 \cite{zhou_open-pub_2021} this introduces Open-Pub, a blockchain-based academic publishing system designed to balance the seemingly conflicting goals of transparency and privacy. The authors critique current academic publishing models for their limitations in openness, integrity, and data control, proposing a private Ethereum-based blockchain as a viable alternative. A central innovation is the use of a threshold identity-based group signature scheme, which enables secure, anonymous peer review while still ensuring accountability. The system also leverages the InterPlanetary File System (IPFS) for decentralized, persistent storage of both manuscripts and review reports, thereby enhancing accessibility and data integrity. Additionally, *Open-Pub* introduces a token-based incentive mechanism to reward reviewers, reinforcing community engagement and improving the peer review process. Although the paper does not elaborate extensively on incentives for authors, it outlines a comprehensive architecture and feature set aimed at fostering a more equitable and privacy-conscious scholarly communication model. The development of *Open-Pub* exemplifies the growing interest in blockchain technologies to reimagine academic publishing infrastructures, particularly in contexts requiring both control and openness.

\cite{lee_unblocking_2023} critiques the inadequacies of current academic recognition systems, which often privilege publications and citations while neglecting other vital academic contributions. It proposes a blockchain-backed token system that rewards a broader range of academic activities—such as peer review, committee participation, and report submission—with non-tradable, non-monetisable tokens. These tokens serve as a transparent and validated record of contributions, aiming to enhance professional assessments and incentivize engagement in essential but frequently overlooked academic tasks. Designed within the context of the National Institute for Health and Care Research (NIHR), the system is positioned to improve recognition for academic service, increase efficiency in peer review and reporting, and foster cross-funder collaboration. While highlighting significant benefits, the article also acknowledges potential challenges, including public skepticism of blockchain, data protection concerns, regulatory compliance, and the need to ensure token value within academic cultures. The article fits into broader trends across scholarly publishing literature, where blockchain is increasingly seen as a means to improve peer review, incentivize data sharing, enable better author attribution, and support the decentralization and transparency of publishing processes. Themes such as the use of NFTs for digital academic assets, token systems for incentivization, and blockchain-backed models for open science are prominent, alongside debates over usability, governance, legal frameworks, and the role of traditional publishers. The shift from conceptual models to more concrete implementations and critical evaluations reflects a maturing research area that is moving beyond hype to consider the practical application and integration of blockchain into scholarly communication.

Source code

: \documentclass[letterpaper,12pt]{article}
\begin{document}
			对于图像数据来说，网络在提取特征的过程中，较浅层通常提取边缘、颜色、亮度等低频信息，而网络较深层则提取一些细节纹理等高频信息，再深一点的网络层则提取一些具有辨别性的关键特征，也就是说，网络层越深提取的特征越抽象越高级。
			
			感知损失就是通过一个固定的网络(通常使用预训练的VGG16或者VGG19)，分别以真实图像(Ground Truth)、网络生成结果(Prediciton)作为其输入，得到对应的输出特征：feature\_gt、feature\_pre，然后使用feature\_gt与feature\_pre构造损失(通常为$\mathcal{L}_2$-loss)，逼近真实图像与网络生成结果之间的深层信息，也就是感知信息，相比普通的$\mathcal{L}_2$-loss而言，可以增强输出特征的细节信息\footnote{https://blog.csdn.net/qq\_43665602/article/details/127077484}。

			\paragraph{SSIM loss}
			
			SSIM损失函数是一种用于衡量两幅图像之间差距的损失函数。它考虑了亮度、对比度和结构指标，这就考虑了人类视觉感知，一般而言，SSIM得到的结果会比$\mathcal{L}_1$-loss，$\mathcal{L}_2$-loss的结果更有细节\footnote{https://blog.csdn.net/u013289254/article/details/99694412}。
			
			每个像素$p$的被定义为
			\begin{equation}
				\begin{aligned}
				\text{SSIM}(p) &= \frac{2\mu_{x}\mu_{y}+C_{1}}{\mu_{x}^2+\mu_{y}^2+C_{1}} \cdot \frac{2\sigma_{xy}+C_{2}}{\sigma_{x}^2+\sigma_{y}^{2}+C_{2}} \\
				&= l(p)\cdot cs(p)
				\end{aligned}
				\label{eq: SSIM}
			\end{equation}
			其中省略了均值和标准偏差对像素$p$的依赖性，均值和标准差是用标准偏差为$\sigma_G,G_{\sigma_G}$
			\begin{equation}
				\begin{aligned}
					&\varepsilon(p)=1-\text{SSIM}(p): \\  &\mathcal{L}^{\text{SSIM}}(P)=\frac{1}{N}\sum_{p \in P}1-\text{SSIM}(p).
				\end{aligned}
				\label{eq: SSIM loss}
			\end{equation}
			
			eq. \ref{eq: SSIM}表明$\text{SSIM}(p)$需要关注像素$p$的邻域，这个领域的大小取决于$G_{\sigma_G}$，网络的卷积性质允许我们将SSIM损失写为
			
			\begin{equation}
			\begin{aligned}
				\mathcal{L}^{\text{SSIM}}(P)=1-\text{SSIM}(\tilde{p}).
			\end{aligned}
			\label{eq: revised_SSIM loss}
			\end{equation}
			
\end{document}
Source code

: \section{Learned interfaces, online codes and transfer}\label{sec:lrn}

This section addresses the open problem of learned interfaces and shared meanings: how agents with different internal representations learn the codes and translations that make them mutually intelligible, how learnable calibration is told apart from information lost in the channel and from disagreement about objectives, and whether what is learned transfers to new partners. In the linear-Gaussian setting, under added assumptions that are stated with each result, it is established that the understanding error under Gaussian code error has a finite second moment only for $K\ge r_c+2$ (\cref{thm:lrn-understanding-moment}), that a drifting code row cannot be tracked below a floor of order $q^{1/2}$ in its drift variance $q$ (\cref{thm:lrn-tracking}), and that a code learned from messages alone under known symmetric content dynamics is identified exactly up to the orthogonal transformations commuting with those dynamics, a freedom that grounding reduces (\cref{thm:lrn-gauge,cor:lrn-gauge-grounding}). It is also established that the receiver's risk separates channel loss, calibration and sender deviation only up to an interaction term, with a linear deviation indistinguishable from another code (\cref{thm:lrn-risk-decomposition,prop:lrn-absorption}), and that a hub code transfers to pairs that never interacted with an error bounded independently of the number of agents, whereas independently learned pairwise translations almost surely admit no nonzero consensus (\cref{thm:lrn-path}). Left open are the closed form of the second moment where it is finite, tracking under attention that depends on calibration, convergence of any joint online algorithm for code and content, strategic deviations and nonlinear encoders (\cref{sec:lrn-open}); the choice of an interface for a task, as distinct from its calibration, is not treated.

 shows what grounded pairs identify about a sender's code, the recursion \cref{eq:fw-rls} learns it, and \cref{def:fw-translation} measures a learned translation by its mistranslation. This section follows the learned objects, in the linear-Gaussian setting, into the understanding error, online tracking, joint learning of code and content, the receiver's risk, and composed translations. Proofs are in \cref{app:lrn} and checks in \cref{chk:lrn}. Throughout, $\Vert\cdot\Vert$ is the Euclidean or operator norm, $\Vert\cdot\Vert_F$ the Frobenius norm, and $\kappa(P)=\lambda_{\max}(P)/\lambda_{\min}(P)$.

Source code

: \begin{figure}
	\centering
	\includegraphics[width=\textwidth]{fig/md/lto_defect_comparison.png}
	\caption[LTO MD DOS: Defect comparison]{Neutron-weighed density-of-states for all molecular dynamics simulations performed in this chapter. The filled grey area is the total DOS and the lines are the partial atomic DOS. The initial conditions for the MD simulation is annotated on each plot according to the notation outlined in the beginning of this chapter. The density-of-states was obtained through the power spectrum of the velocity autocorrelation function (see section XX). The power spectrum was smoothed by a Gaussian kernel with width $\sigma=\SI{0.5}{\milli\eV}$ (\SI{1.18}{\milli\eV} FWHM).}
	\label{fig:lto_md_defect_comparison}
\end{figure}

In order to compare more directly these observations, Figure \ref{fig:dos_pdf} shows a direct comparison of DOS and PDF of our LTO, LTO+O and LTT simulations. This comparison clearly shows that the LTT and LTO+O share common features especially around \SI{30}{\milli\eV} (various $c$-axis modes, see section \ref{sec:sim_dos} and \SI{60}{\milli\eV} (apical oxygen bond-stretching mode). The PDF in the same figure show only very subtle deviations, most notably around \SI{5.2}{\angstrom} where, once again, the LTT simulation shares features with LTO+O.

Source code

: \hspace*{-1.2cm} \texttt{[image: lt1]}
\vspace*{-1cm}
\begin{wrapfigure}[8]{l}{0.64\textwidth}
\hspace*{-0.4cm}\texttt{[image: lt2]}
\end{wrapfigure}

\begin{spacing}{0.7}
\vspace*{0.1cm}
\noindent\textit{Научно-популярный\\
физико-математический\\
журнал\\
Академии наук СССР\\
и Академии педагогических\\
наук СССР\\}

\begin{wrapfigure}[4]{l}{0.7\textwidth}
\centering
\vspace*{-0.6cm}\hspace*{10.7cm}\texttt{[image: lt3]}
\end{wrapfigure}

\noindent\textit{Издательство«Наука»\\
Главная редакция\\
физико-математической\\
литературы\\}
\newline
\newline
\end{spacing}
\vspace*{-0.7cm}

▶ TASK DETAILS
Across the records above, count the lines holding "milli" and write down only that count.

▶ THE ANSWER
2